» PROBLEM
Nothing but the lines from the first line of the records below to the line holding "[bitnami/fluentd] Release 5.0.3" belongs in the answer, copied exactly and without pictures.

[DATA — start]

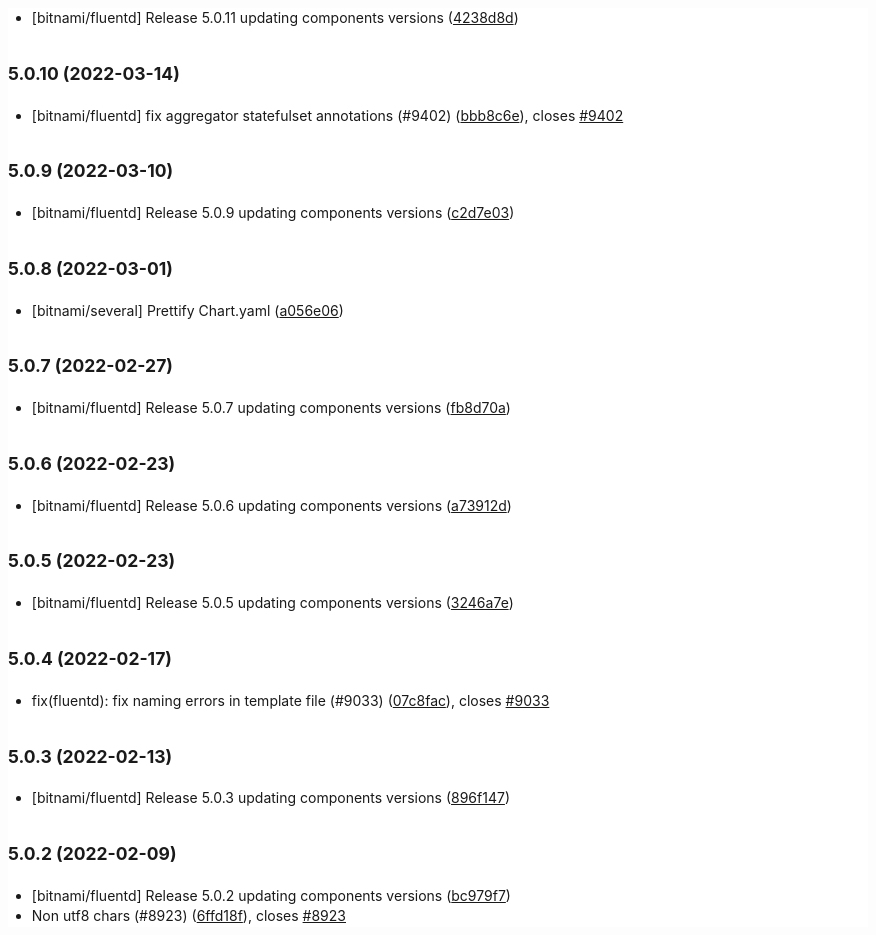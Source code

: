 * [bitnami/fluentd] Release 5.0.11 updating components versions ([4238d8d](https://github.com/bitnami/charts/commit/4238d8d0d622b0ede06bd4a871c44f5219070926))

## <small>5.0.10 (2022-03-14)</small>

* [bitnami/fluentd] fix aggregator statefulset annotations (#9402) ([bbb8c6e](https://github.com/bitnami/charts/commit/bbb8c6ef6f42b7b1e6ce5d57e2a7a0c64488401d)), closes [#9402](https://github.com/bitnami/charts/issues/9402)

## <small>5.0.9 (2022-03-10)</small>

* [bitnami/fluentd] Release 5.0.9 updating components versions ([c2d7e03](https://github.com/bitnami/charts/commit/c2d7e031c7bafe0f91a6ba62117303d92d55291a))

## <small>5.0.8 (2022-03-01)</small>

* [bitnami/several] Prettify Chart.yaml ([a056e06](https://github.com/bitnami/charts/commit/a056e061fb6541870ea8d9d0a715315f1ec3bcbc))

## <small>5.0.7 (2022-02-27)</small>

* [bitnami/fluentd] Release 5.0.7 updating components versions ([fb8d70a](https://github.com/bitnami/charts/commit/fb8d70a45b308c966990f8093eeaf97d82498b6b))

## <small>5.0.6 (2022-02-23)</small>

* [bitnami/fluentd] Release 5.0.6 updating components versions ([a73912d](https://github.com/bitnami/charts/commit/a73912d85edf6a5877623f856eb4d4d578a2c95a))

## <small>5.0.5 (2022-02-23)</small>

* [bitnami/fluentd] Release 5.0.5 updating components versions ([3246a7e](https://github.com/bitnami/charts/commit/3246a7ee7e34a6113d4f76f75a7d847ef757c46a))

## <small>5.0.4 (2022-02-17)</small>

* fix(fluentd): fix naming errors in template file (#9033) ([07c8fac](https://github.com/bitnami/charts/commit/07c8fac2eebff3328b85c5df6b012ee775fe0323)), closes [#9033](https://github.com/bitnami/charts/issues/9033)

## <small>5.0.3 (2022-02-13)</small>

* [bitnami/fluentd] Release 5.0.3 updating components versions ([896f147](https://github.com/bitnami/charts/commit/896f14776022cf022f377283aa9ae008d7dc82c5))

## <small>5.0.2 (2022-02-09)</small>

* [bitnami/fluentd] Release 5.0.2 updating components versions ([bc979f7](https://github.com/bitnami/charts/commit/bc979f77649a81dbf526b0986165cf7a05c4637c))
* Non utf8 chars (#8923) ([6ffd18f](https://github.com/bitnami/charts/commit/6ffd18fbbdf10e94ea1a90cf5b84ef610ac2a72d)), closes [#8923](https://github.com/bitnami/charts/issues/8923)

[DATA — finish]

» RESPONSE
Source code

: * [bitnami/fluentd] Release 5.0.11 updating components versions ([4238d8d](https://github.com/bitnami/charts/commit/4238d8d0d622b0ede06bd4a871c44f5219070926))

## <small>5.0.10 (2022-03-14)</small>

* [bitnami/fluentd] fix aggregator statefulset annotations (#9402) ([bbb8c6e](https://github.com/bitnami/charts/commit/bbb8c6ef6f42b7b1e6ce5d57e2a7a0c64488401d)), closes [#9402](https://github.com/bitnami/charts/issues/9402)

## <small>5.0.9 (2022-03-10)</small>

* [bitnami/fluentd] Release 5.0.9 updating components versions ([c2d7e03](https://github.com/bitnami/charts/commit/c2d7e031c7bafe0f91a6ba62117303d92d55291a))

## <small>5.0.8 (2022-03-01)</small>

* [bitnami/several] Prettify Chart.yaml ([a056e06](https://github.com/bitnami/charts/commit/a056e061fb6541870ea8d9d0a715315f1ec3bcbc))

## <small>5.0.7 (2022-02-27)</small>

* [bitnami/fluentd] Release 5.0.7 updating components versions ([fb8d70a](https://github.com/bitnami/charts/commit/fb8d70a45b308c966990f8093eeaf97d82498b6b))

## <small>5.0.6 (2022-02-23)</small>

* [bitnami/fluentd] Release 5.0.6 updating components versions ([a73912d](https://github.com/bitnami/charts/commit/a73912d85edf6a5877623f856eb4d4d578a2c95a))

## <small>5.0.5 (2022-02-23)</small>

* [bitnami/fluentd] Release 5.0.5 updating components versions ([3246a7e](https://github.com/bitnami/charts/commit/3246a7ee7e34a6113d4f76f75a7d847ef757c46a))

## <small>5.0.4 (2022-02-17)</small>

* fix(fluentd): fix naming errors in template file (#9033) ([07c8fac](https://github.com/bitnami/charts/commit/07c8fac2eebff3328b85c5df6b012ee775fe0323)), closes [#9033](https://github.com/bitnami/charts/issues/9033)

## <small>5.0.3 (2022-02-13)</small>

* [bitnami/fluentd] Release 5.0.3 updating components versions ([896f147](https://github.com/bitnami/charts/commit/896f14776022cf022f377283aa9ae008d7dc82c5))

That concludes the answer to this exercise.